There is no such thing as "a British accent". You realise when you say that you are encompassing three separate countries as well as literally hundreds of very different regional dialects, right. VERY different. So different that there are many other places in England alone where I almost cannot understand what people are saying.
It also seems to refer to what we'd call The Queens English accent, which extremely few people actually have. I guess because when Americans on TV play someone from here they always do that accent? Nobody talks like that! Apart from, annoyingly, English people in some movies :/
Not having a go, it just irks me.
In your post, you used the indefinite article for, "A British Accent", suggesting just one among who knows how many accents and dialects. I do believe everyone from Britain has an accent that is also from Britain, a British accent you could say. You make all kinds of assumptions--that they don't know there are very different accents and dialects(and greasy sour basilects), and vernaculars, that they are unaware of of the different countries in the United Kingdom. Not everyone has a sensitive ear and if you are not of a place, you often do not pick up on differences, that, clear as they are to a local, are very subtle for a foreign ear. Just because someone can't pick out an Irish from a Scottish, doesn't mean they are unaware of the different places. I usually can't really tell New Zealanders from Australians.
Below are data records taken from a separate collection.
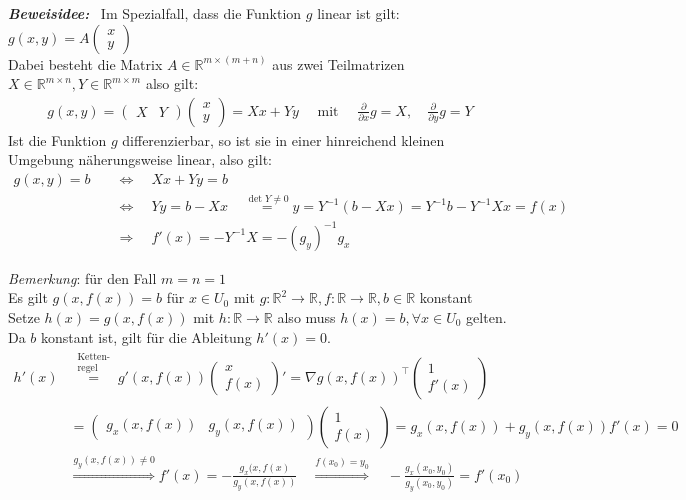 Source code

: \documentclass[11pt,a4paper]{book}
\newcommand {\R}	{\mathbb{R}}
\newcommand {\Rzwei}	{\mathbb{R}^2}
\newcommand {\Rmxn}	{\mathbb{R}^{m \times n}}
\newcommand {\Rmxm}	{\mathbb{R}^{m \times m}}
\newcommand{\1}    	{\mathbbm{1}}
\newcommand{\mitt}	{\textrm{ mit }}
\newcommand{\Beweis}[1][Beweis]
{\begin{mdframed}[backgroundcolor=gray!10,linewidth=0pt]\noindent\textit{\textbf{{#1}:}}~}
\newcommand{\QED}	{\end{mdframed}}
\newcommand{\Bemerkung}	{\noindent\textit{Bemerkung}: }
\begin{document}
\Beweis[Beweisidee]
Im Spezialfall, dass die Funktion \(g\) linear ist gilt:
\(
	g(x,y) = A \left( \begin{array}{c}
		x \\ y
	\end{array} \right)
\)\\
Dabei besteht die Matrix \(A \in \R^{m \times (m+n)}\) aus zwei Teilmatrizen \(X \in \Rmxn, Y \in \Rmxm\) also gilt:
\begin{align*}
	g(x,y) = \left( \begin{array}{cc}
		X & Y
	\end{array} \right) \left( \begin{array}{c}
		x \\ y
	\end{array} \right) = Xx + Yy \quad\mitt\quad
	\frac{\partial}{\partial x} g = X, \quad \frac{\partial}{\partial y} g = Y
\end{align*}
Ist die Funktion \(g\) differenzierbar, so ist sie in einer hinreichend kleinen Umgebung näherungsweise linear, also gilt:
\begin{align*}
	g(x,y) = b \quad&\Leftrightarrow\quad Xx + Yy = b \\
	\quad&\Leftrightarrow\quad Yy = b - Xx
	\quad\stackrel{\det Y \neq 0}{=} y = Y^{-1}(b-Xx) = Y^{-1}b - Y^{-1}Xx = f(x) \\
	&\Rightarrow\quad f'(x) = -Y^{-1} X = -(g_y)^{-1} g_x
\end{align*}
\QED
\Bemerkung für den Fall \(m=n=1\) \\
Es gilt \(g(x,f(x)) = b\) für \(x \in U_0\) mit \(g:\Rzwei \rightarrow \R, f:\R \rightarrow \R, b \in \R\) konstant \\
Setze \(h(x) = g(x,f(x))\) mit \(h: \R \rightarrow \R\) also muss \(h(x) = b, \forall x \in U_0\) gelten. Da \(b\) konstant ist, gilt für die Ableitung \(h'(x) = 0\).
\begin{align*}
	h'(x) &\stackrel{\substack{\textrm{Ketten-}\\\textrm{regel}}}{=}
	g'(x,f(x)) \left( \begin{array}{c}
		x \\ f(x)
	\end{array} \right)' = 
	\nabla g (x,f(x))^\top \left( \begin{array}{c}
		1 \\ f'(x)	
	\end{array} \right) \\
	&= \left( \begin{array}{cc}
		g_x(x,f(x)) & g_y(x,f(x))
	\end{array} \right) \left( \begin{array}{c}
		1 \\ f(x)
	\end{array} \right) =
	g_x(x,f(x)) + g_y(x,f(x)) f'(x) = 0 \\
	&\stackrel{g_y(x,f(x))\neq 0}{\Rightarrow} f'(x) = - \frac{g_x(x,f(x)}{g_y(x,f(x))}
	\quad\stackrel{f(x_0)=y_0}{\Rightarrow}\quad - \frac{g_x(x_0,y_0)}{g_y(x_0,y_0)} = f'(x_0)
\end{align*}
\end{document}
Also, there is nothing special or unique about England and its famous disparate varieties of english. Do you think people from Georgia, Boston, Louisiana, LA, New York, Kentucky, North Dakota all have the same accent and no regional particulars of language? No, of course you don't. Similarly, I would guess you can identify, by speech, which borough of New York someone is from? I used to work for a market research firm, and we would get American contracts sometimes, and there are great swaths of that country populated with people who, whatever it is they speak, it isn't something I could understand, even though we both identified as english speaking people.
Where I am from, in Canada, if you drive for about forty minutes out, you get a very different drawly kind of accent. We also have, like anywhere else, sociolects and ethnolects, making any sizable city an endless quilt of variation in accents. We also have two official languages (and there are many varieties of french whose speakers cannot understand each other, like habitants, or Montrealers with their Joual, or the snobs of Quebec City who speak a french that is actually intelligble, or the snarly slobber of Franco-Ontarien.) Besides our two official languages we have--I don't know how many--at least five major indigenous languages, all with very distinctive regional dialects, and of course we attract between 300 000-400 000 immigrants a year who bring their languages, their accents, their slang, curses and food jargon that gets absorbed by the utilitarian english language.
I have three siblings. We have quite a span of age between us which means we each spent our formative years in not quite the same circumstances. Two of my sisters have distinctly separate Anglo-Quebecker accents, my youngest sister has a lazy rural drawl, and people tell me I speak with virtually no accent--whatever that means. That is how stratified and acute accents can be anywhere in the world, not just in jolly old England.
So, all the varied peoples of North America(who you sludged all together under one homogenous monicker, "Americans"--you know, like you accused them of doing with the peoples of the United Kingdom) and their vast sprawling countries are, to one degree or another, aware of just how varied accents can be.
Lastly, I think we can all agree, that Dick Van Dyke sports the most enchanting and endearing English accent ever, as lovable scruffy Bert in that timeless classic, Mary Poppins.